Montana Earth Science Picture of the Week

Thin-Skinned Thrusts Along The Rocky Mountain Front

Photo taken by Bobak Ha'Eri, on June 3, 2009 (Wikipedia).

The "front" of what? . . .
This aerial photo, which was taken 65 miles west of Great Falls, shows the Rocky Mountain Front; one of Montana's most treasured areas. The Front is the eastern edge of the Rockies and the adjacent prairie, extending from the Simms area (map) northward through Browning into Canada (map). In other parts of Montana, the transition from mountains to prairie is much more gradual, so perhaps the name comes from the fact that travelers heading west across the prairie could see the abrupt "front" of these mountains from many miles away. The Front, which is valued for its beautiful ranches, incredible scenery, and outdoor opportunities, is also recognized as one of the nation's most important wildlife areas. Grizzly bears still wander down onto the plains in the spring and almost all other pre-settlement plants and animals (except the bison) are still present. Migratory waterfowl (photo) use the abundant wetlands found along The Front, and the diverse mix of habitats supports many species.

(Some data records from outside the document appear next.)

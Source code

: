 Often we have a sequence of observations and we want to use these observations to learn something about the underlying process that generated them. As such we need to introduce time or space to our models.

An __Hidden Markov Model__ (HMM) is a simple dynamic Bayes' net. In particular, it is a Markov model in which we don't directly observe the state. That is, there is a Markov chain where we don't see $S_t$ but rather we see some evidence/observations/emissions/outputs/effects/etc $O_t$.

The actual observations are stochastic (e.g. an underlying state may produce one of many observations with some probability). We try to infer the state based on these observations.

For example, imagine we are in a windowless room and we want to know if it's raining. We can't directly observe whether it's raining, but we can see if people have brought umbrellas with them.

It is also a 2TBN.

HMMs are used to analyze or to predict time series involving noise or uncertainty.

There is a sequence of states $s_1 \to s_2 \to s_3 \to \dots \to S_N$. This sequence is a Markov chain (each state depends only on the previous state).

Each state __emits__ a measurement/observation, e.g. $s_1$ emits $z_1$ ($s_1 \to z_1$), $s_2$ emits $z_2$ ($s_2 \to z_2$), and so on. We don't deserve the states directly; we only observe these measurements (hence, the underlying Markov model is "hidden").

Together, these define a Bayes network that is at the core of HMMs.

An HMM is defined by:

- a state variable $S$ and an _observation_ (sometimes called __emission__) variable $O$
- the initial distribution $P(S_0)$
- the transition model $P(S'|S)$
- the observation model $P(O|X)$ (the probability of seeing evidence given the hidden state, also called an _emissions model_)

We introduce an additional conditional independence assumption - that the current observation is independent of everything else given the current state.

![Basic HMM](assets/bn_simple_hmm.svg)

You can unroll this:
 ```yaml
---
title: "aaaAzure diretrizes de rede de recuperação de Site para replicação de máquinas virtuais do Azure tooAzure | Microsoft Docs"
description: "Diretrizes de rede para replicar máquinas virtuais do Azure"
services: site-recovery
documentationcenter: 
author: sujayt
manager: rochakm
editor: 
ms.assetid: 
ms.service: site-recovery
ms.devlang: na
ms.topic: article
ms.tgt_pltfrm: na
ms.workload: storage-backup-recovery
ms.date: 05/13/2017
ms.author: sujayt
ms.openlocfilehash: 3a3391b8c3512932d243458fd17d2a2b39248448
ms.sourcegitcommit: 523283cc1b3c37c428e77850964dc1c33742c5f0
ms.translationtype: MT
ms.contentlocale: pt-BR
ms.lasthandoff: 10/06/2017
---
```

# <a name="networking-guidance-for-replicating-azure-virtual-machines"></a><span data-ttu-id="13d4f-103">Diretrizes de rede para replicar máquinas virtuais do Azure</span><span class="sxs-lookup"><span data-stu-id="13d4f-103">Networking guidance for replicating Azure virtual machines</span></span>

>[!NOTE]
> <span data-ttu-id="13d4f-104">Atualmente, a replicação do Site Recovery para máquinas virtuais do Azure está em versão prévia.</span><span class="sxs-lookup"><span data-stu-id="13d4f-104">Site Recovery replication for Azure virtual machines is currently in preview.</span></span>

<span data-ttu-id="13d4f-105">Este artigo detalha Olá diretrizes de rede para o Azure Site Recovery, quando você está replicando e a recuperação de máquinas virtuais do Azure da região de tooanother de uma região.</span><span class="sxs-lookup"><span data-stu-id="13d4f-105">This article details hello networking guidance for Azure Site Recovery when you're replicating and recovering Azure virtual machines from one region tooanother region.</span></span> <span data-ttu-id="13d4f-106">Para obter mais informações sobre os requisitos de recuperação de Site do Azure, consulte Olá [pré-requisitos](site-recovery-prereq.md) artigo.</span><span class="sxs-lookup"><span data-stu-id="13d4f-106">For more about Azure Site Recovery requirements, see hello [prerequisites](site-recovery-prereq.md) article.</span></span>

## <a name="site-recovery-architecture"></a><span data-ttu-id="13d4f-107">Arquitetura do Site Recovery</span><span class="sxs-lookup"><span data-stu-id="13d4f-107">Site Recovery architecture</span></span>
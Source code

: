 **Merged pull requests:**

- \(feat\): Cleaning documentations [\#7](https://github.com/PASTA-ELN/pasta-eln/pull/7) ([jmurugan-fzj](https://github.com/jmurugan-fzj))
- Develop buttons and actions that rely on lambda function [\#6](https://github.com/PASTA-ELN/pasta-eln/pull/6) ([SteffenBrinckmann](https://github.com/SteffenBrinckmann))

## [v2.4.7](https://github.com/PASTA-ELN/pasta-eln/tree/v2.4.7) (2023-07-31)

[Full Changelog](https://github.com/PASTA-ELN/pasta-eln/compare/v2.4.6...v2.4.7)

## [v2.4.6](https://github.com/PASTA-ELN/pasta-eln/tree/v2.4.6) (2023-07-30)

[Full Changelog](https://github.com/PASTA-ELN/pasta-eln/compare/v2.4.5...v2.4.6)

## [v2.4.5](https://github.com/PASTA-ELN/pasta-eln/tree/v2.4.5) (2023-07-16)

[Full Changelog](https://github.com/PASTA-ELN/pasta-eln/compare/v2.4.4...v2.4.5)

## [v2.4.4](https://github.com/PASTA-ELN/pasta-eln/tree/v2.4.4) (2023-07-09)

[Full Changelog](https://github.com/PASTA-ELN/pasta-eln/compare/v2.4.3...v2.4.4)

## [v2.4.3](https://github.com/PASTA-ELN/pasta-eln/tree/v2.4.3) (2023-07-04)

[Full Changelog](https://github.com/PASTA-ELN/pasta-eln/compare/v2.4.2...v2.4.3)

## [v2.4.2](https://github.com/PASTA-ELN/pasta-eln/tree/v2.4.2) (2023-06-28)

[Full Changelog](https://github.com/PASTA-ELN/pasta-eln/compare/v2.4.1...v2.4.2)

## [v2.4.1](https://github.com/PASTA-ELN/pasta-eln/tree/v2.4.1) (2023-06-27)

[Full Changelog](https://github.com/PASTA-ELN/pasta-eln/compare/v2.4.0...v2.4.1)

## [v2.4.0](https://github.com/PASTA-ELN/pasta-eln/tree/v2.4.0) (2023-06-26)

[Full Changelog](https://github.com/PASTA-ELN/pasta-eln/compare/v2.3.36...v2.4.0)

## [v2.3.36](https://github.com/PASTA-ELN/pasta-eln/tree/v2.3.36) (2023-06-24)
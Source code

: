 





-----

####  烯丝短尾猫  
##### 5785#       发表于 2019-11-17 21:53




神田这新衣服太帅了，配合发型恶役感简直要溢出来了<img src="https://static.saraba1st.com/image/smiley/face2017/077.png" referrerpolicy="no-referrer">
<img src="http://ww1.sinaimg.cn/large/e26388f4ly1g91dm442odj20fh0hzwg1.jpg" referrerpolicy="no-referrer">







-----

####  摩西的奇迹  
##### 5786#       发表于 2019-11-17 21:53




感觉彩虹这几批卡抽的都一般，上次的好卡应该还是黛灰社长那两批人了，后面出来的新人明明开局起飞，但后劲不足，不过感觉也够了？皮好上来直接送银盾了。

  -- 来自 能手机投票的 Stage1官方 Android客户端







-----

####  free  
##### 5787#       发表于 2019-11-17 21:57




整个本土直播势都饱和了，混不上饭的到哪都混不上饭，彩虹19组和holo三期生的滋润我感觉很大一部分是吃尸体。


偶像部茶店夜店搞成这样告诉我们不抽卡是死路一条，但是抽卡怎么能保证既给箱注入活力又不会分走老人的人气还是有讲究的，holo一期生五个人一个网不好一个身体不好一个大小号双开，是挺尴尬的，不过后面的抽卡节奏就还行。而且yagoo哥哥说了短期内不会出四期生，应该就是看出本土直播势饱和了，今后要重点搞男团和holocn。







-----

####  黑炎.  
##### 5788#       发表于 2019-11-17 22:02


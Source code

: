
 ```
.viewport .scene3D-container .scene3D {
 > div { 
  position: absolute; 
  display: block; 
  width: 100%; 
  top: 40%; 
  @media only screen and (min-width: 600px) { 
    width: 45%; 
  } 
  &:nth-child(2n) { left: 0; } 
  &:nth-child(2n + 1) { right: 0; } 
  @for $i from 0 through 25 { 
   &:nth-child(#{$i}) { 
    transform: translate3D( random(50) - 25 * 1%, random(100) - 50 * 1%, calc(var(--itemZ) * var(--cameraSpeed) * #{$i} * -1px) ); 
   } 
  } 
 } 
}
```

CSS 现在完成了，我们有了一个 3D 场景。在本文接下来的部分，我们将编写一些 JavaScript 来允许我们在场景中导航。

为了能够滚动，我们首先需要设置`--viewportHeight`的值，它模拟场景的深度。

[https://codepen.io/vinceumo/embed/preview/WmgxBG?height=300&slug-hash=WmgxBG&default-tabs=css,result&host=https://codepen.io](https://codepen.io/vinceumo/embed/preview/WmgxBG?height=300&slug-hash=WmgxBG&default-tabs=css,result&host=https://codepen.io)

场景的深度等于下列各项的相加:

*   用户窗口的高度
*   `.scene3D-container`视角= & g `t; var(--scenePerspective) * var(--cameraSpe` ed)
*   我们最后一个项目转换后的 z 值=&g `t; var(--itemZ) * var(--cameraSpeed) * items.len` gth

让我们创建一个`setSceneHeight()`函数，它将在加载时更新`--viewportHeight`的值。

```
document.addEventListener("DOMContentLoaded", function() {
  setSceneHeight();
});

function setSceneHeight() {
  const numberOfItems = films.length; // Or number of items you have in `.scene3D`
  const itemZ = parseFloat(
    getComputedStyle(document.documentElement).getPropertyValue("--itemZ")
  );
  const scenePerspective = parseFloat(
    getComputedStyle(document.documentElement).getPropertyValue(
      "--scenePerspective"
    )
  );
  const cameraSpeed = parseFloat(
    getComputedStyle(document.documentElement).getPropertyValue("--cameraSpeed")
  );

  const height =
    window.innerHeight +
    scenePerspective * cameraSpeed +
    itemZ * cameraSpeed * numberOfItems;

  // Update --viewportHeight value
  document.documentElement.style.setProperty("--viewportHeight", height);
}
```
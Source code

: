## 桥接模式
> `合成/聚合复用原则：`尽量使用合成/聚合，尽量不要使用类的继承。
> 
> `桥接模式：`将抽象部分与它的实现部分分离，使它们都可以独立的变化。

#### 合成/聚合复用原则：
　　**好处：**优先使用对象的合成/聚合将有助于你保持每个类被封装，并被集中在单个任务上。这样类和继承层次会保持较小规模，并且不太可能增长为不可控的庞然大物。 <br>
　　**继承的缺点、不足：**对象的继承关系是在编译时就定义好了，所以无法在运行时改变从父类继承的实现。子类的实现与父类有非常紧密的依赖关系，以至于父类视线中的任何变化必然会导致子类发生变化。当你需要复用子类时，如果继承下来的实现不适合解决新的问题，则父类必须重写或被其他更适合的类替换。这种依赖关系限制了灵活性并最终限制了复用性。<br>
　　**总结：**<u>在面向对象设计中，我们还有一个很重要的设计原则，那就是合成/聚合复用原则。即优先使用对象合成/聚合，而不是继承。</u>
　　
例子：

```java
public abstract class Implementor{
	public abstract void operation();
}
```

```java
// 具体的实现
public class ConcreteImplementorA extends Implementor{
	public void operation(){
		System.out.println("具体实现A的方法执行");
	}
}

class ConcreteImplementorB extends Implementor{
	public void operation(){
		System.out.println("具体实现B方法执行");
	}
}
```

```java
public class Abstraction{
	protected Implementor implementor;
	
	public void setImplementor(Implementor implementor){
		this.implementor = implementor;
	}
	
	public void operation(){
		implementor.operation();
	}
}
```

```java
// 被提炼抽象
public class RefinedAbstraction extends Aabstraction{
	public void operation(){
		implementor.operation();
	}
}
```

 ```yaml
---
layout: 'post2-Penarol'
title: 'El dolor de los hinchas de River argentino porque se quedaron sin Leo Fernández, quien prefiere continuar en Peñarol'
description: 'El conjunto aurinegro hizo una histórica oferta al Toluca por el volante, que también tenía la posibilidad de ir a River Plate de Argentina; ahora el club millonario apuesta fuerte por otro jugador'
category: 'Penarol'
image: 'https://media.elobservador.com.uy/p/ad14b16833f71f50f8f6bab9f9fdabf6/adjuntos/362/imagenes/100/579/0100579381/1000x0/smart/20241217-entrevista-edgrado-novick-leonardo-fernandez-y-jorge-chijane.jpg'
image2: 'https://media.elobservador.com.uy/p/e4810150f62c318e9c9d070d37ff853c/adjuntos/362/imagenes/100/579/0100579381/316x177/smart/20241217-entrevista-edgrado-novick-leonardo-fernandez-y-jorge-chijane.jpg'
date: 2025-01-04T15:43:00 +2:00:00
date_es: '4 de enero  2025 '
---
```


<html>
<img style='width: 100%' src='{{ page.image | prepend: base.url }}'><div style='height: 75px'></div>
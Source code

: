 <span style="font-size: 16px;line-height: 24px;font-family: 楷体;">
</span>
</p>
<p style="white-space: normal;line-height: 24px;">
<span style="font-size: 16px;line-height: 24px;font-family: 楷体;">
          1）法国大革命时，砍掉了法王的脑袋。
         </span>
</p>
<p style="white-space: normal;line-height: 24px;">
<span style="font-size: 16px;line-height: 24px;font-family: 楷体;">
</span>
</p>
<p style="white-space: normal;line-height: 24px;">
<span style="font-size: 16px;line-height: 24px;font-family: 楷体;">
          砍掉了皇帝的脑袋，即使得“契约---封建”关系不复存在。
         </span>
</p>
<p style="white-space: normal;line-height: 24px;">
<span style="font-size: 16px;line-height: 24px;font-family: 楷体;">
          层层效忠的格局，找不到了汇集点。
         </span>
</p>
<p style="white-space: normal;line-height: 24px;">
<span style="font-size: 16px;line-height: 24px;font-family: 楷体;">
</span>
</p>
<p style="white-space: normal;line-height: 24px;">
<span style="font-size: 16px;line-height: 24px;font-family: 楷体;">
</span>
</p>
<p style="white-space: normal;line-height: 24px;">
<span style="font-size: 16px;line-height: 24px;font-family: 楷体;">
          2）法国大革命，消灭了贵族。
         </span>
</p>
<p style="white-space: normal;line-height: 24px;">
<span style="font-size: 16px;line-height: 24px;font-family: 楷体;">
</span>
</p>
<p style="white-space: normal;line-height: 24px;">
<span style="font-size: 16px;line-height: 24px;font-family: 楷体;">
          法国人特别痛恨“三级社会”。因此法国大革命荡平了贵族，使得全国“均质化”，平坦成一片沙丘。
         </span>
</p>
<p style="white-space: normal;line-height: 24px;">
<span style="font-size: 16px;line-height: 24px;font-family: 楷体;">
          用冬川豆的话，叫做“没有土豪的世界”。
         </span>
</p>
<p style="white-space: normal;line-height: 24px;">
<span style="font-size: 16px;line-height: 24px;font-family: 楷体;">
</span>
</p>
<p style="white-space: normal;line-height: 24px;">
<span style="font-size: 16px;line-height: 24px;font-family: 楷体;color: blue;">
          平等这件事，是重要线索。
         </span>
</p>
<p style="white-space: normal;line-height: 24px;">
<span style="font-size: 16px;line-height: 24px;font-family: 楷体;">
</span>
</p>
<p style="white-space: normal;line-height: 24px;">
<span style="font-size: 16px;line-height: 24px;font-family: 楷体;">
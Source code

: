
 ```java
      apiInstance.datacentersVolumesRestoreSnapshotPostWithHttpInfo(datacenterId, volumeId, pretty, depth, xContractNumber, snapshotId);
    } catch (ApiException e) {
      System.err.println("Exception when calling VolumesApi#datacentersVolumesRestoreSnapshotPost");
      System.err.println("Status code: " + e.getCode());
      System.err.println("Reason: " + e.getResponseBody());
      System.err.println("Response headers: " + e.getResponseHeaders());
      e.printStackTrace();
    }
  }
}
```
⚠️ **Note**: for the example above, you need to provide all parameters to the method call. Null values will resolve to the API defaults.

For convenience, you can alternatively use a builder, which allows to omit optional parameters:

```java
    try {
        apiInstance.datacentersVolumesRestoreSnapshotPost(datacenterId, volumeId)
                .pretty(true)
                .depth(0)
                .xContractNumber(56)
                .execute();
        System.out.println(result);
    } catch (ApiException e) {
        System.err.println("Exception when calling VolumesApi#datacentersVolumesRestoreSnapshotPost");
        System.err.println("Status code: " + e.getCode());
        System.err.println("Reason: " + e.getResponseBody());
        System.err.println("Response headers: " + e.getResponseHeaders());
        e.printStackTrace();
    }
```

There's been a disturbance . . .
The ridges in the photo are layers of Madison limestone, made of sediment deposited on the floor of a shallow ocean over 300 million years ago (map). Like many mountains throughout the world, visitors to this range can find fossils of ancient sea creatures thousands of feet above sea level. The presence of mountains and the fossils they contain prove that this part of the Earth's crust was disturbed (a.k.a. "messed up", deformed). Quite often such disturbances involve crustal plates colliding - and that was definitely the case here. From about 80 to 40 million years ago, the Pacific Plate was slowly pushing into the North American plate many miles to the west of Montana (map), inching layers of rock upward and causing scattered areas of volcanism from Mexico to northern Canada. This collision gave rise to the Rocky Mountains. Layers formed on ancient ocean floors were uplifted, folded, faulted, or tilted . . . or all of the above. It can get messy! But these geological messes are the mountains we have today. In contrast, layers beneath the soils of eastern Montana were disturbed very little, so that part of the state is fairly flat.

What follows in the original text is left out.